To say more than that would be to spoil the thrill of discovery. Read on to get a sense of the setup, then listen to the interview. But of course, the only way to discover the secrets is to dive right into the book.
The rest of this post comes from New Books in Historical Fiction.
Even for someone trained from birth to manage a farm, stepping into an inheritance at the age of twenty is not easy. Yet this is the situation facing Promise Mears Crawford when Sunday’s Orphan opens in 1930. Trouble comes at her from many directions. Her adoptive uncle, Taylor Crawford, constructed his farm according to the principles of racial equality, in defiance of the Jim Crow laws in effect all around him. Taylor had the standing to resist opposition from his neighbors, but Promise lacks both his stature and the resources she needs to fulfill the obligations he took on. Her financial constraints land her in conflict with the farm’s foreman, Fletch Hart, a long-time friend whose dreams of becoming a physician she cannot support due to lack of funds.
But the potential loss of Fletch’s friendship pales in comparison to the threat posed by the arrival of Daffron Mears, a self-appointed Jim Crow enforcer whose propensity for vigilante violence is well known throughout the county. Daffron wants a job—in fact, he wants Promise’s farm, which he regards as stolen from him by Taylor—and he is not above manipulating Jim Crow laws to get his way. He implies that he will report Promise to the authorities if she turns him down while giving work to Fletch, a Black man.
To protect her friend, Promise agrees to Daffron’s demand, if only for a week. But Daffron’s return to the farm that he left twenty years before sets off a series of crises that cast doubt on everything Promise thought she knew about herself and her origins.
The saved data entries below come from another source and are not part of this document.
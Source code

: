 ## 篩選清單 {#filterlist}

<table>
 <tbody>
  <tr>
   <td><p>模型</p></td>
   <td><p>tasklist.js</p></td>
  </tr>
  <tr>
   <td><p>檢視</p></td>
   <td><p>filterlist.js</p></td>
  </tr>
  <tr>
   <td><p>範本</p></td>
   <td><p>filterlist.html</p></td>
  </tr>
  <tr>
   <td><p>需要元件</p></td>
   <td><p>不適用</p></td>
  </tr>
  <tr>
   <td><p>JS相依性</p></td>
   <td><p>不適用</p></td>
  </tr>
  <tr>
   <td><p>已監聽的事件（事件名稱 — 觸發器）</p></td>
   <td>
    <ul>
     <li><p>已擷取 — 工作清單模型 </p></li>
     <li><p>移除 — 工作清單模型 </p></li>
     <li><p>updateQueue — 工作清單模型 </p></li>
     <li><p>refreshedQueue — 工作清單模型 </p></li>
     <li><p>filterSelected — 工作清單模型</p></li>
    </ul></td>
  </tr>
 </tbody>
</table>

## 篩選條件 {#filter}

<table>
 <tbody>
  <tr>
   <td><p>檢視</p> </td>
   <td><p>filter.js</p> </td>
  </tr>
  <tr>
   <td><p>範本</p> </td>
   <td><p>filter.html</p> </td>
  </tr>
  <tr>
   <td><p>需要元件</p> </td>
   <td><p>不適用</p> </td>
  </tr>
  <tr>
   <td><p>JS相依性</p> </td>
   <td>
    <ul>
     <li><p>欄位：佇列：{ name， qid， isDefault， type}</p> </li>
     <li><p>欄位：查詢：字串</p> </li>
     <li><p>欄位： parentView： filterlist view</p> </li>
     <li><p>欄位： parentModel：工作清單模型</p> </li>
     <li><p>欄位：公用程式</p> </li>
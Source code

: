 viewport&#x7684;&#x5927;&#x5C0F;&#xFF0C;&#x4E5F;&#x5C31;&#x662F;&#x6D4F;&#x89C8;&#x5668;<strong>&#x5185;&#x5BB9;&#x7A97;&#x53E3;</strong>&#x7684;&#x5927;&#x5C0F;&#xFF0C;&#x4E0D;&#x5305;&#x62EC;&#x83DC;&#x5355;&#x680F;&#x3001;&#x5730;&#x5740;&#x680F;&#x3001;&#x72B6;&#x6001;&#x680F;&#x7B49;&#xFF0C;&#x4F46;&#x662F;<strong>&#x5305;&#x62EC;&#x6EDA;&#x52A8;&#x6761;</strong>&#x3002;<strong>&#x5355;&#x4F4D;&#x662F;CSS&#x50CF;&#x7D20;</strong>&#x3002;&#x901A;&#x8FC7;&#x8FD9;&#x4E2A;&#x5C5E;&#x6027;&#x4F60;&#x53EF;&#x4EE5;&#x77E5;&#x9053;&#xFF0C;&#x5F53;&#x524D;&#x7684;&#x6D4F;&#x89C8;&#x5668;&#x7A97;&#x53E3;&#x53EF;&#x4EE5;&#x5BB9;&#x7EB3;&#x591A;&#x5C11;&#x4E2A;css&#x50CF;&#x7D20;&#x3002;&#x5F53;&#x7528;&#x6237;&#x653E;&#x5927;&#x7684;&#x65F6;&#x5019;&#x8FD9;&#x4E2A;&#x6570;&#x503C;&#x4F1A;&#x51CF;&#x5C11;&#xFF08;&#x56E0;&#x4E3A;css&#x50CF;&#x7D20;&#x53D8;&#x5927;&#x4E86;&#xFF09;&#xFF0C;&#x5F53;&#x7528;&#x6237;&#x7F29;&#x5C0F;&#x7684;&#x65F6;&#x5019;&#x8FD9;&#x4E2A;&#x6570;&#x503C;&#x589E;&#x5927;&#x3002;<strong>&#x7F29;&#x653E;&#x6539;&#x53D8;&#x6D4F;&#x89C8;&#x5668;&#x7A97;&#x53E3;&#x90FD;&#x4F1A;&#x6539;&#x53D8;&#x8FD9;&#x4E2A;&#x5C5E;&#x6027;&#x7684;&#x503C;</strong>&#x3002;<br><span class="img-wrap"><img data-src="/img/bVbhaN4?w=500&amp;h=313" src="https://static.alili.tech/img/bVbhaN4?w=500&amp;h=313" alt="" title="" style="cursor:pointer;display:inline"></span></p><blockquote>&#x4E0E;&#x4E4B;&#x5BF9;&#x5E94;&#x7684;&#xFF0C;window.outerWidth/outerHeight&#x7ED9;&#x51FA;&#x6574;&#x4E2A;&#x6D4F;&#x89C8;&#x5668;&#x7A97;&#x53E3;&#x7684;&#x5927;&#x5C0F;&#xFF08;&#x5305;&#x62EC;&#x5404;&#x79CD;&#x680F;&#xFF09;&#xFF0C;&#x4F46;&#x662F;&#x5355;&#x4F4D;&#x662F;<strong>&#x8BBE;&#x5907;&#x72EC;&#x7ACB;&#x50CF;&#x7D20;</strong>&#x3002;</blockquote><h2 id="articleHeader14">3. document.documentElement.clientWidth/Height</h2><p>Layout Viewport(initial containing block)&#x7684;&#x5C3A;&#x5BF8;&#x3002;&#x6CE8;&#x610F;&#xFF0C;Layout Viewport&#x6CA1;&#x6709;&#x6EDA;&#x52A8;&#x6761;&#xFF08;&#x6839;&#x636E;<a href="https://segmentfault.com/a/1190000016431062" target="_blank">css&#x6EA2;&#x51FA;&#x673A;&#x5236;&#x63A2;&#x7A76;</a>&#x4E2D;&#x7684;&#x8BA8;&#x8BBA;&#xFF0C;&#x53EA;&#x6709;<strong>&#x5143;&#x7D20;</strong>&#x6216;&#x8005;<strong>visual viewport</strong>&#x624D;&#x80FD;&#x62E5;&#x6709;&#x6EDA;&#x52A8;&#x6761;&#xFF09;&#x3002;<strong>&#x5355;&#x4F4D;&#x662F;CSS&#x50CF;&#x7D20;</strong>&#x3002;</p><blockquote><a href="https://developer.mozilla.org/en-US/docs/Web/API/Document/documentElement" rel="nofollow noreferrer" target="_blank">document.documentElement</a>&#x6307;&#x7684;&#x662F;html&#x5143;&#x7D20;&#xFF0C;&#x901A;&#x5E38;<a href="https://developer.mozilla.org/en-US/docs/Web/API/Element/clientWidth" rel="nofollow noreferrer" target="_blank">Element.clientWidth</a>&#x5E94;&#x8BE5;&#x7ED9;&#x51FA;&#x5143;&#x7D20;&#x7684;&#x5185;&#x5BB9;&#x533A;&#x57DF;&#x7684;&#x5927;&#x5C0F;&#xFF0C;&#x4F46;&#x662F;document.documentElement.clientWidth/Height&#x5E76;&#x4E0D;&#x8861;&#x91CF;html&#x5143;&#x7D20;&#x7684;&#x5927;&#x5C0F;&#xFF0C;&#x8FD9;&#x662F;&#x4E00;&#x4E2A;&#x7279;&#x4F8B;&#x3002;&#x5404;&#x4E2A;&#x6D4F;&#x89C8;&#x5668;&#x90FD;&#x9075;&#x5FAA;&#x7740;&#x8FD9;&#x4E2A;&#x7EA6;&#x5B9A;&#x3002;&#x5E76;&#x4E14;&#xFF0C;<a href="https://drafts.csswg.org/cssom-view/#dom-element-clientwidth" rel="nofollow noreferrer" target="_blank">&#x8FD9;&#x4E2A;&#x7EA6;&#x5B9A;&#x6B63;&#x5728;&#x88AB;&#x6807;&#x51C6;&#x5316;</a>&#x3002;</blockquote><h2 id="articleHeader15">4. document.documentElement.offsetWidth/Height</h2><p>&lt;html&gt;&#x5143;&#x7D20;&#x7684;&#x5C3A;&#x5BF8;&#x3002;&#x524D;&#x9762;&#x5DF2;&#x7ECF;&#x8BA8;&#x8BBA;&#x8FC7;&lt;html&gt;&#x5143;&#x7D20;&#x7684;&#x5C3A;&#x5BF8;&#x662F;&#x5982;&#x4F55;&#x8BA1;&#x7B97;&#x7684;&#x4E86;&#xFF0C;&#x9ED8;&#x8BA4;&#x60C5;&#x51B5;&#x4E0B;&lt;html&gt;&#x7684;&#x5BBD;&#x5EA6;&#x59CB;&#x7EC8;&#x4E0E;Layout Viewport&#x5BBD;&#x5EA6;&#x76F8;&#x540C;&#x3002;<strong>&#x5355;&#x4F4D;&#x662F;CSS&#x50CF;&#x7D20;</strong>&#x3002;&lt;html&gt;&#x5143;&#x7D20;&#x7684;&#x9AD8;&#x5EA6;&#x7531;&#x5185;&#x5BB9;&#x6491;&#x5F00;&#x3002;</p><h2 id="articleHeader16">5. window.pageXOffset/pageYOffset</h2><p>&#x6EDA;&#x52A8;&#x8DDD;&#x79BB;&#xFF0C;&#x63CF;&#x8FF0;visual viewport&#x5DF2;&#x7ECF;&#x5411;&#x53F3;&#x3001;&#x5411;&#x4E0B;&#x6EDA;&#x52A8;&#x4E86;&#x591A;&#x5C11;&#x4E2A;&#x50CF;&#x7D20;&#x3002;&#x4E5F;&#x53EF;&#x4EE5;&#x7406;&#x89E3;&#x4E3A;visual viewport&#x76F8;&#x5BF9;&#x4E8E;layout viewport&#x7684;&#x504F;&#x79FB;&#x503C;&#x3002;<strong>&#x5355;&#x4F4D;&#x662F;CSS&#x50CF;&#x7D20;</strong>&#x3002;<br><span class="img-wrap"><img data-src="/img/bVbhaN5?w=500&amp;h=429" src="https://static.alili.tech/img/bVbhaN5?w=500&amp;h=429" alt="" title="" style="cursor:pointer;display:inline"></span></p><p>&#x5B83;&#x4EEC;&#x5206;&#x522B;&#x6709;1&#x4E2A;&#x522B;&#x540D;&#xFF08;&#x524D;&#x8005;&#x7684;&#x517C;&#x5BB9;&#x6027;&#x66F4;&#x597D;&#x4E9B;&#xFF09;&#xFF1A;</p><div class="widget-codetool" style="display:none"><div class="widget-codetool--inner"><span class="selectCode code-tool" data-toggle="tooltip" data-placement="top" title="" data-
Catherine Gentile admits in our interview that this was a difficult novel to write. For the same reasons, it is a difficult novel to read. But its unflinching portrayal and beautifully written exploration of a topic too often buried beneath platitudes about the need for change and its particular relevance to the questions of racial injustice that have been front and center the last two years make it an important book.